Every record is to be printed exactly as written, and any picture in it is skipped.
● ● ● ● ● ● ●
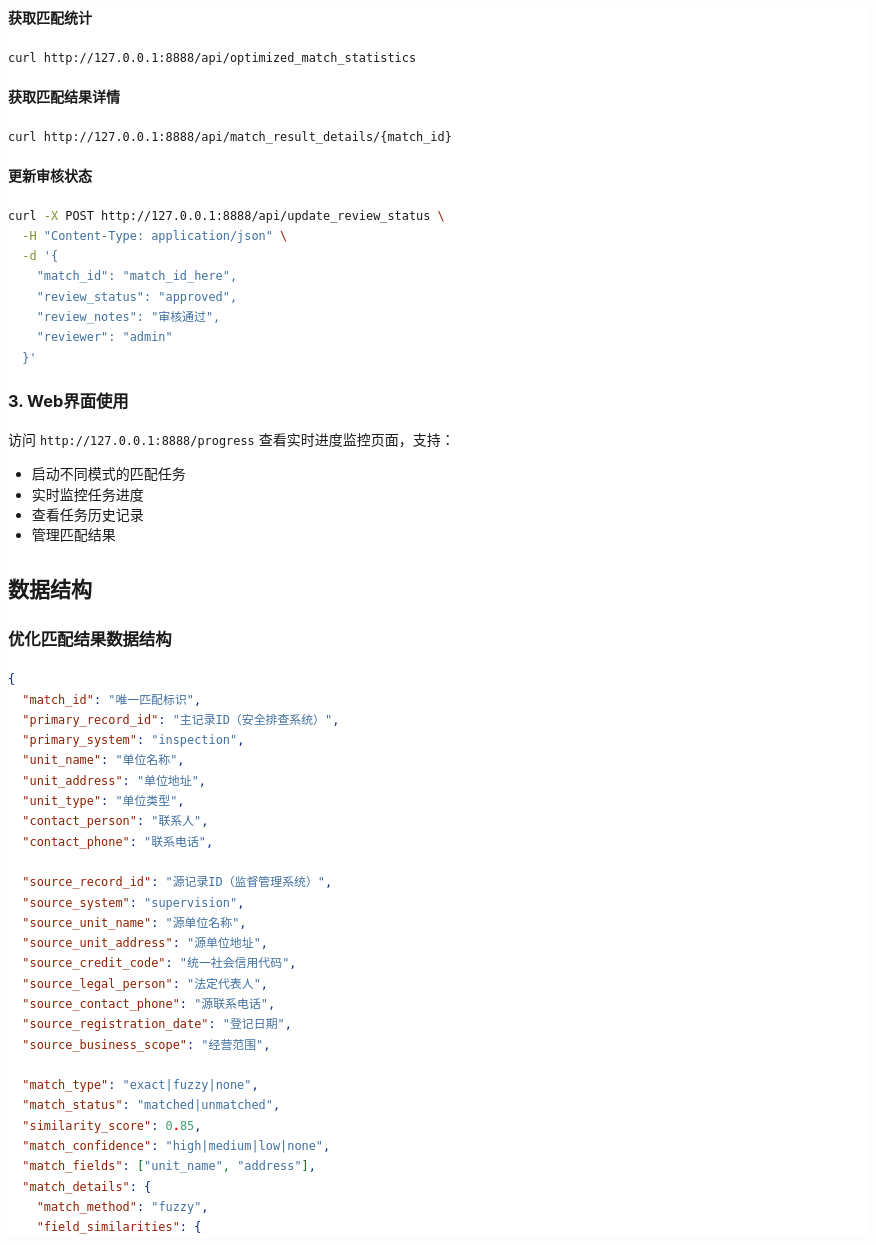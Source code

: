 #### 获取匹配统计

```bash
curl http://127.0.0.1:8888/api/optimized_match_statistics
```

#### 获取匹配结果详情

```bash
curl http://127.0.0.1:8888/api/match_result_details/{match_id}
```

#### 更新审核状态

```bash
curl -X POST http://127.0.0.1:8888/api/update_review_status \
  -H "Content-Type: application/json" \
  -d '{
    "match_id": "match_id_here",
    "review_status": "approved",
    "review_notes": "审核通过",
    "reviewer": "admin"
  }'
```

### 3. Web界面使用

访问 `http://127.0.0.1:8888/progress` 查看实时进度监控页面，支持：
- 启动不同模式的匹配任务
- 实时监控任务进度
- 查看任务历史记录
- 管理匹配结果

## 数据结构

### 优化匹配结果数据结构

```json
{
  "match_id": "唯一匹配标识",
  "primary_record_id": "主记录ID（安全排查系统）",
  "primary_system": "inspection",
  "unit_name": "单位名称",
  "unit_address": "单位地址",
  "unit_type": "单位类型",
  "contact_person": "联系人",
  "contact_phone": "联系电话",
  
  "source_record_id": "源记录ID（监督管理系统）",
  "source_system": "supervision",
  "source_unit_name": "源单位名称",
  "source_unit_address": "源单位地址",
  "source_credit_code": "统一社会信用代码",
  "source_legal_person": "法定代表人",
  "source_contact_phone": "源联系电话",
  "source_registration_date": "登记日期",
  "source_business_scope": "经营范围",
  
  "match_type": "exact|fuzzy|none",
  "match_status": "matched|unmatched",
  "similarity_score": 0.85,
  "match_confidence": "high|medium|low|none",
  "match_fields": ["unit_name", "address"],
  "match_details": {
    "match_method": "fuzzy",
    "field_similarities": {
```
● ● ● ● ● ● ●
▸ **Problem solution**:
Source code

: #### 获取匹配统计

```bash
curl http://127.0.0.1:8888/api/optimized_match_statistics
```

#### 获取匹配结果详情

```bash
curl http://127.0.0.1:8888/api/match_result_details/{match_id}
```

#### 更新审核状态

```bash
curl -X POST http://127.0.0.1:8888/api/update_review_status \
  -H "Content-Type: application/json" \
  -d '{
    "match_id": "match_id_here",
    "review_status": "approved",
    "review_notes": "审核通过",
    "reviewer": "admin"
  }'
```

### 3. Web界面使用

访问 `http://127.0.0.1:8888/progress` 查看实时进度监控页面，支持：
- 启动不同模式的匹配任务
- 实时监控任务进度
- 查看任务历史记录
- 管理匹配结果

## 数据结构

### 优化匹配结果数据结构

```json
{
  "match_id": "唯一匹配标识",
  "primary_record_id": "主记录ID（安全排查系统）",
  "primary_system": "inspection",
  "unit_name": "单位名称",
  "unit_address": "单位地址",
  "unit_type": "单位类型",
  "contact_person": "联系人",
  "contact_phone": "联系电话",
  
  "source_record_id": "源记录ID（监督管理系统）",
  "source_system": "supervision",
  "source_unit_name": "源单位名称",
  "source_unit_address": "源单位地址",
  "source_credit_code": "统一社会信用代码",
  "source_legal_person": "法定代表人",
  "source_contact_phone": "源联系电话",
  "source_registration_date": "登记日期",
  "source_business_scope": "经营范围",
  
  "match_type": "exact|fuzzy|none",
  "match_status": "matched|unmatched",
  "similarity_score": 0.85,
  "match_confidence": "high|medium|low|none",
  "match_fields": ["unit_name", "address"],
  "match_details": {
    "match_method": "fuzzy",
    "field_similarities": {
```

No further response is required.